| REQUIREMENT |
Give back, character for character, the line that includes "## 二、Vue2 学习路线图" and all lines beneath it in the data.

| GIVEN RECORDS |

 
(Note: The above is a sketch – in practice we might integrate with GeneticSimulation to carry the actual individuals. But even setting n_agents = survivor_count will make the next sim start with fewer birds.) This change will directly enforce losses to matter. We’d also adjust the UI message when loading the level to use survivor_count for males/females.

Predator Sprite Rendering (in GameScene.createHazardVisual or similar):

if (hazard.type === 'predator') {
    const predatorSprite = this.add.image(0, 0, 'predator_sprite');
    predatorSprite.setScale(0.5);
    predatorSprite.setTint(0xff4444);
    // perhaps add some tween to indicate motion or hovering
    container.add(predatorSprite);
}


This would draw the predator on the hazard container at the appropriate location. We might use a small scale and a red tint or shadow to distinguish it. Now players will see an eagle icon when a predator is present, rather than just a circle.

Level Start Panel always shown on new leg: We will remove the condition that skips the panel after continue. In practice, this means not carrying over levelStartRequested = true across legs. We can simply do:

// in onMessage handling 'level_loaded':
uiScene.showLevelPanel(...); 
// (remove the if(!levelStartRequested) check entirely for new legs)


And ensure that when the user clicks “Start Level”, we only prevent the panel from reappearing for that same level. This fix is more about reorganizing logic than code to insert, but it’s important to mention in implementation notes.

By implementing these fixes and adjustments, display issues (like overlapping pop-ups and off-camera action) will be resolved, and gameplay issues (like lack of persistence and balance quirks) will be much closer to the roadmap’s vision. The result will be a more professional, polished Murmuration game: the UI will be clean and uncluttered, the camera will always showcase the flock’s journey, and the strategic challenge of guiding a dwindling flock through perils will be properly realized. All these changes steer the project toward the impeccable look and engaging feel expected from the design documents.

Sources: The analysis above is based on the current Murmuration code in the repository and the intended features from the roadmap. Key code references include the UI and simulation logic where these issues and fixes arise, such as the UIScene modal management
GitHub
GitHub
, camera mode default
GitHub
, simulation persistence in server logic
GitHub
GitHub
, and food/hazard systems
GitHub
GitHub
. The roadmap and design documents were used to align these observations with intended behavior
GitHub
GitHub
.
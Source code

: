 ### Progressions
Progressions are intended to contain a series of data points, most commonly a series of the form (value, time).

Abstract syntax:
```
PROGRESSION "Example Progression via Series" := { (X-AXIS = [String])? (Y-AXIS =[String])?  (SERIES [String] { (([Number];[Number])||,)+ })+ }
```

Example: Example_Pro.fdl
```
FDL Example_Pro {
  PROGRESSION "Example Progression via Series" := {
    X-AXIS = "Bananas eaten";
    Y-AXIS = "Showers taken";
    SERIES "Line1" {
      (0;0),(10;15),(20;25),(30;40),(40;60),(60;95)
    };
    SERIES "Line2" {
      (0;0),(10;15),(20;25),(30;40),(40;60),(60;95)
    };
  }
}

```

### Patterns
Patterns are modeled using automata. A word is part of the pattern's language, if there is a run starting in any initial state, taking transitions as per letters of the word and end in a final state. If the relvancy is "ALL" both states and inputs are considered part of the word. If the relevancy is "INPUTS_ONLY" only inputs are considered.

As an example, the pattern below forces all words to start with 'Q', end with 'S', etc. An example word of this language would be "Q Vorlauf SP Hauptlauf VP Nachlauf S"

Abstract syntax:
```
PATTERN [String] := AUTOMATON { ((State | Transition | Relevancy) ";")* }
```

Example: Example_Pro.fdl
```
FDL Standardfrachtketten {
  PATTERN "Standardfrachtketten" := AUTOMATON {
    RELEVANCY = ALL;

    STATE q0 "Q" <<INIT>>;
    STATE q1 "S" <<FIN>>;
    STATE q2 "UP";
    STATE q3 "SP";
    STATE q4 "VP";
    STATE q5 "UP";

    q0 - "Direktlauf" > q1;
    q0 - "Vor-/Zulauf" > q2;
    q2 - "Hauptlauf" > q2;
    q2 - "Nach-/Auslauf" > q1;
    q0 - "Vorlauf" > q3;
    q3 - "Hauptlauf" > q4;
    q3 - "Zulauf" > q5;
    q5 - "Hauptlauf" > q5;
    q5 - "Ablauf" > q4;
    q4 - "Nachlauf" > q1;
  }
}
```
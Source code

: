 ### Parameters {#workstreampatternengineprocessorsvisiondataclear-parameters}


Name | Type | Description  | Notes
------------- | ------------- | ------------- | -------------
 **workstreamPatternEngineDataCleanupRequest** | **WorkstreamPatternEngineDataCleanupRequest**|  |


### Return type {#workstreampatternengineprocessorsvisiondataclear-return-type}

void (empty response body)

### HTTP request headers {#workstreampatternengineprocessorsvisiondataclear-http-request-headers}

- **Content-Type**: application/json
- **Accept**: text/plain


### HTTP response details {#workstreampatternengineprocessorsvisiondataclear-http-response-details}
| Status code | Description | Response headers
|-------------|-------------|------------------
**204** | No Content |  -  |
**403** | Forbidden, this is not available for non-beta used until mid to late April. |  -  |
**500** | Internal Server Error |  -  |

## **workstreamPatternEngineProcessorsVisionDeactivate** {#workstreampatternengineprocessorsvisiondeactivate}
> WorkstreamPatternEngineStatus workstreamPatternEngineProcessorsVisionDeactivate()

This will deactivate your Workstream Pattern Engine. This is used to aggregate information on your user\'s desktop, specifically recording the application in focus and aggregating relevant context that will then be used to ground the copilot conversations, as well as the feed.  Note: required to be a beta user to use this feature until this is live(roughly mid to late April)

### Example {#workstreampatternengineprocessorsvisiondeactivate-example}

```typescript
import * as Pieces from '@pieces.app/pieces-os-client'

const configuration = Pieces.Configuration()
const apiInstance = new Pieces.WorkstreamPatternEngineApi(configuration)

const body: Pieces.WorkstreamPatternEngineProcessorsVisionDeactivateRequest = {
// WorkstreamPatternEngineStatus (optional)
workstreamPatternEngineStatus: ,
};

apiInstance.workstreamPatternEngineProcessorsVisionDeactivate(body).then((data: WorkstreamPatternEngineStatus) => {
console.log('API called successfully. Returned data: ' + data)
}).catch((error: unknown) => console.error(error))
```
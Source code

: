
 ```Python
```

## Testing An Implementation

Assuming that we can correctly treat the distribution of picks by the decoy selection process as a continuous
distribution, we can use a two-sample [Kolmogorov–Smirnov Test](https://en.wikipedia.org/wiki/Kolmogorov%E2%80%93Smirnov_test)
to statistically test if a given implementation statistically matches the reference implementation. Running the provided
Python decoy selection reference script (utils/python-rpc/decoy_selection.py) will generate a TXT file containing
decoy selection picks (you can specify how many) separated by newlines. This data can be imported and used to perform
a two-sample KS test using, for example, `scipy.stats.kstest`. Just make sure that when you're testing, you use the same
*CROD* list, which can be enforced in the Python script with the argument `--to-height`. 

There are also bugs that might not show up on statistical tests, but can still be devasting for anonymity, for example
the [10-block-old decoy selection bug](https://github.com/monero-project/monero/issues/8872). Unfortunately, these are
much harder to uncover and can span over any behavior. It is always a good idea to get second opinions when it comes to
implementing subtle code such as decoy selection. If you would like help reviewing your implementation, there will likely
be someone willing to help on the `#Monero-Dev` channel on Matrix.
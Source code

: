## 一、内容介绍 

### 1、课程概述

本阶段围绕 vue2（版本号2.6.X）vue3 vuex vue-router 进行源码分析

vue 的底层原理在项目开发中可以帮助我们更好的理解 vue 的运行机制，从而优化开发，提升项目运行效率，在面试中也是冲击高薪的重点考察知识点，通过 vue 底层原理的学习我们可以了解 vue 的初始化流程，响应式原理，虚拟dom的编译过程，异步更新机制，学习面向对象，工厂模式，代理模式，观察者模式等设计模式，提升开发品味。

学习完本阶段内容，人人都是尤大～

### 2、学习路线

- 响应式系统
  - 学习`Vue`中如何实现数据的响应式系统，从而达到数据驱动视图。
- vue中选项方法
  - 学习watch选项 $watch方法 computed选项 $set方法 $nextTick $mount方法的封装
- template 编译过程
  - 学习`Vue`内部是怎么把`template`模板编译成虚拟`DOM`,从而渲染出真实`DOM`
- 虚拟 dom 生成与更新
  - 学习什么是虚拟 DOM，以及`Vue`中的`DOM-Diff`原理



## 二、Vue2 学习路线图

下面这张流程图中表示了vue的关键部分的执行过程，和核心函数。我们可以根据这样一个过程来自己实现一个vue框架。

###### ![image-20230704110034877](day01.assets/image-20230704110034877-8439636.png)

| SOLUTION FOR THIS EXERCISE |
## 二、Vue2 学习路线图

下面这张流程图中表示了vue的关键部分的执行过程，和核心函数。我们可以根据这样一个过程来自己实现一个vue框架。

###### ![image-20230704110034877](day01.assets/image-20230704110034877-8439636.png)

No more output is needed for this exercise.